Hace muchos años, cuando empezaba a trabajar en la calle Luchana de Madrid, asistí a una conversación en el metro de unos chicos que debían ser sólo tres o cuatro años menores que yo.
Eran estudiantes de Filosofía y habían tenido un examen que habían suspendido todos menos dos de todo el curso, coincidiendo en que ambos debían ser poco menos que detritus sociales.
La cuestión que tanto había indignado a los estudiantes, y que me alegraron el trayecto hasta mi destino es que emplearon las cuatro horas disponibles escribiendo razones, presupuestos, hipótesis y desparrames similares para contestar al enunciado "¿por qué?"

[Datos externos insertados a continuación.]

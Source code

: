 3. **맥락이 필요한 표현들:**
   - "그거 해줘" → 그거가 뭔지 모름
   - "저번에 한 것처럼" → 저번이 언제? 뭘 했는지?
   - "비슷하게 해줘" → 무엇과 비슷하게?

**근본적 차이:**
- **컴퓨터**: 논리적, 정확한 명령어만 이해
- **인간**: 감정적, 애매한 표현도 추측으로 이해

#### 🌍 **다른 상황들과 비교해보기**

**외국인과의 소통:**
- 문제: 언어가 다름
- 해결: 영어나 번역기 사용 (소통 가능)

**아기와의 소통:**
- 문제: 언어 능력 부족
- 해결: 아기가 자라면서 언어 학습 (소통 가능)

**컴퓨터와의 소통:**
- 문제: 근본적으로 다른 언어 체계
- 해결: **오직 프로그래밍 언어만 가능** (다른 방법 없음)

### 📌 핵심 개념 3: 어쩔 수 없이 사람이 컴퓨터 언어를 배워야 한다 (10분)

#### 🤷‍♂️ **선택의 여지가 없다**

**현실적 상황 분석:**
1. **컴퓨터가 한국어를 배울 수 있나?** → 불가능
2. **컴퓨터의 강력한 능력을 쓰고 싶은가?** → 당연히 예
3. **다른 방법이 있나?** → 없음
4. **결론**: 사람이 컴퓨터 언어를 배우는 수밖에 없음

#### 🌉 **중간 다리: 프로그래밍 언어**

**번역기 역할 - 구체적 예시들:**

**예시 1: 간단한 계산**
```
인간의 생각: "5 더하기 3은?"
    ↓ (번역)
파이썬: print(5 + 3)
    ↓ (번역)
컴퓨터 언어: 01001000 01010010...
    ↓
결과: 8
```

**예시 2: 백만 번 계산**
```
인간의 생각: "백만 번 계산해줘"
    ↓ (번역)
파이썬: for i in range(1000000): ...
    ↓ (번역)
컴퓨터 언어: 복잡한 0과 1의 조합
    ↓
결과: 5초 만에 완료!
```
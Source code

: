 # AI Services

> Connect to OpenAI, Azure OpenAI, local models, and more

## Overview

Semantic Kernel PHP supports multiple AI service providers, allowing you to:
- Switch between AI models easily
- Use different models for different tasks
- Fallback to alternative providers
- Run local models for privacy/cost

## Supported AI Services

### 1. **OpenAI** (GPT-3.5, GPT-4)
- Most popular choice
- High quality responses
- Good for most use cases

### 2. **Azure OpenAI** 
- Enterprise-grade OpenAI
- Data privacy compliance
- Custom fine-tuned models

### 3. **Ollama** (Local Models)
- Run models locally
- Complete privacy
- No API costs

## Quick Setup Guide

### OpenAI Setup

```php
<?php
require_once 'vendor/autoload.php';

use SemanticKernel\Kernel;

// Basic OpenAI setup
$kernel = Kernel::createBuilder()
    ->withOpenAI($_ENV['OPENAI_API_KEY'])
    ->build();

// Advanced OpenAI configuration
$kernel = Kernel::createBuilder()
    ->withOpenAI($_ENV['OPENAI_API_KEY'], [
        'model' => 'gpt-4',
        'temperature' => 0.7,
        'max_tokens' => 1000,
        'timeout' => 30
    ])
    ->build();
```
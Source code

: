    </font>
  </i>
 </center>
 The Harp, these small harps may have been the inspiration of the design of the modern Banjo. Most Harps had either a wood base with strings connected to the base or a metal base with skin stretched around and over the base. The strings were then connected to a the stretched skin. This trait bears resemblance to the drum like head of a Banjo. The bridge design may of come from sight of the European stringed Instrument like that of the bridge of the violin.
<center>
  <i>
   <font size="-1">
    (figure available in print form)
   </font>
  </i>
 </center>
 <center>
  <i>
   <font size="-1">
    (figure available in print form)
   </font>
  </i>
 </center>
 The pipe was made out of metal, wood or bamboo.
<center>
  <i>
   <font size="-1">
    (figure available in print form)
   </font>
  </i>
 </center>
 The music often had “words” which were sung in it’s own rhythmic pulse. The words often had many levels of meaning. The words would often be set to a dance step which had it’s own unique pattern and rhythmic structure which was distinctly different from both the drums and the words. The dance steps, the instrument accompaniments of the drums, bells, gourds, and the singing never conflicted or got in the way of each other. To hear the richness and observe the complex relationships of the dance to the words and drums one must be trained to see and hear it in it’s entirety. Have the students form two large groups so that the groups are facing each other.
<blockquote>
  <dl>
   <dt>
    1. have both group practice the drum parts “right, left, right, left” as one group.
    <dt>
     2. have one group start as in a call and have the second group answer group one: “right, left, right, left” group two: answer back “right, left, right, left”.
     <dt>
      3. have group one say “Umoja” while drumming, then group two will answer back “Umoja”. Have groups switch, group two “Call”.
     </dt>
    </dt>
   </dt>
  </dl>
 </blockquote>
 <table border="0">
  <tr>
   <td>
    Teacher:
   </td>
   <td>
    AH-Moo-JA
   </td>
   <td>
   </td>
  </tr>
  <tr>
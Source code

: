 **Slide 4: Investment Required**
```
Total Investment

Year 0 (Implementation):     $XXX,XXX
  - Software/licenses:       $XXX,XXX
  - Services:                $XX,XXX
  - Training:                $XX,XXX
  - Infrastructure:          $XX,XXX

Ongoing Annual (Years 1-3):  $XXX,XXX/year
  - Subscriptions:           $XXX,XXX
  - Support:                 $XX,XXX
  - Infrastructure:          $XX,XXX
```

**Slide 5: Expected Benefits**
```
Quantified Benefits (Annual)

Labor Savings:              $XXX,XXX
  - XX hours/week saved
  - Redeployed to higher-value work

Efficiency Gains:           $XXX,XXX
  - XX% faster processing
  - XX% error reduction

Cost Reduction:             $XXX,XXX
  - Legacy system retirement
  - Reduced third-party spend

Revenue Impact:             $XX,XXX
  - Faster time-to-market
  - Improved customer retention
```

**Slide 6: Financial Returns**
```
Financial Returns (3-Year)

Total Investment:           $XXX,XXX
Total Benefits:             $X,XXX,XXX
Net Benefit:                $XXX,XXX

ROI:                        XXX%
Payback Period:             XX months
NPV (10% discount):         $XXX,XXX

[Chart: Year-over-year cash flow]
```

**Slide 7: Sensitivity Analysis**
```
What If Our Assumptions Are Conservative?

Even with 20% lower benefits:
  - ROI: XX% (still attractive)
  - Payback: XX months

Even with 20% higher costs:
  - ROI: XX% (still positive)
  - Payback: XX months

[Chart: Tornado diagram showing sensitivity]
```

Ese esfuerzo inútil se produjo por lo simple y ambiguo de la pregunta, y la tendencia del ser humano a rellenar el espacio en blanco con lo que le es familiar. Si tengo cuatro horas para hacer el examen, he de emplear las cuatro horas por la Ley de Parkinson.
La respuesta era más simple: "¿Por qué no?"
Hoy, con las crisis (la última es la de la gripe innombrable) nos pasa lo mismo, rellenamos y rellenamos papeles con hipótesis, teoremas, y similares, cuando puede que la respuesta sea "¿por qué no?"